Am 15. November fahren wir von Uruguay zum brasilianischen Zoll. Chui ist ein relativer kleiner Grenzort und so findet auch die Abfertigung in ungezwungener Atmosphäre statt. Zügig erhalten wir unsere Einreisepapiere für die nächsten 3 Monate und lassen beim nächsten Bancomaten ein paar brasilianische Reals raus, zum Kurs von 5 Real pro 1 US Dollar.
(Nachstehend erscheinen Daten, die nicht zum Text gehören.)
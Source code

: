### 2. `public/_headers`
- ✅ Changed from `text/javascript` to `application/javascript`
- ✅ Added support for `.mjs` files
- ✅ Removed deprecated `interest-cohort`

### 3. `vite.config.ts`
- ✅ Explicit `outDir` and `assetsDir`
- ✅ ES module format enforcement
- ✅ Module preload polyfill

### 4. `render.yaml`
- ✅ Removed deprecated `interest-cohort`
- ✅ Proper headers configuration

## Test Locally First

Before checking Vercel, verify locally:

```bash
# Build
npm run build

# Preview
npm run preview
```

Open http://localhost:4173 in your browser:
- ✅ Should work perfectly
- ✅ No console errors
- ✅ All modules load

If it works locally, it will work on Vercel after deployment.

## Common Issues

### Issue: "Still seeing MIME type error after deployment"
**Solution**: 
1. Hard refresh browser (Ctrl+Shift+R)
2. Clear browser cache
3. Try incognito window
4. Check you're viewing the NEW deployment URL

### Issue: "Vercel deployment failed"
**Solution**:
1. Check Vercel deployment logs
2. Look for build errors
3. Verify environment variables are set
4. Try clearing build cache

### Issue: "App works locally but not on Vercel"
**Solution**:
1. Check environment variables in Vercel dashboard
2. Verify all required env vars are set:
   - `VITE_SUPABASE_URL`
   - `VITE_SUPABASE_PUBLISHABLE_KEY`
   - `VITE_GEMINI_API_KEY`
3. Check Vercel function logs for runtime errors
Erst tuckern wir zwischen Lagunen und dem Meer entlang Richtung Porto Alegre, bevor wir ins Landesinnere abbiegen nach Santa Maria. Hier wird vor allem Landwirtschaft  betrieben. Riesige Getreide Silos begleiten uns auf dem Weg in den Norden. Vorwiegend wird Weizen, Soja und Mais angebaut.

Mitten auf unserer Strecke mit Dutzenden von LKW’s sehen wir plötzlich eine kleine Schildkröte, welche die Haupstrasse als gemütlichen Sonntags-Spaziergang ausgesucht hat. Sofort halte ich unseren Suri auf dem Pannenstreifen und Ruth springt zurück zum kleinen Reptil, wo sie ihr eine unerwartete Hilfe anbietet. Wahrscheinlich hätte ihr die Grünphase bei der nächsten Ampel für die Überquerung sowieso nicht ausgereicht.

Behutsam hebt Ruth sie auf und legt sie auf die anderen Seite der Strasse ins dichte Unterholz, wo sie nach einem dankbaren Kopfnicken weiter ihres Weges geht.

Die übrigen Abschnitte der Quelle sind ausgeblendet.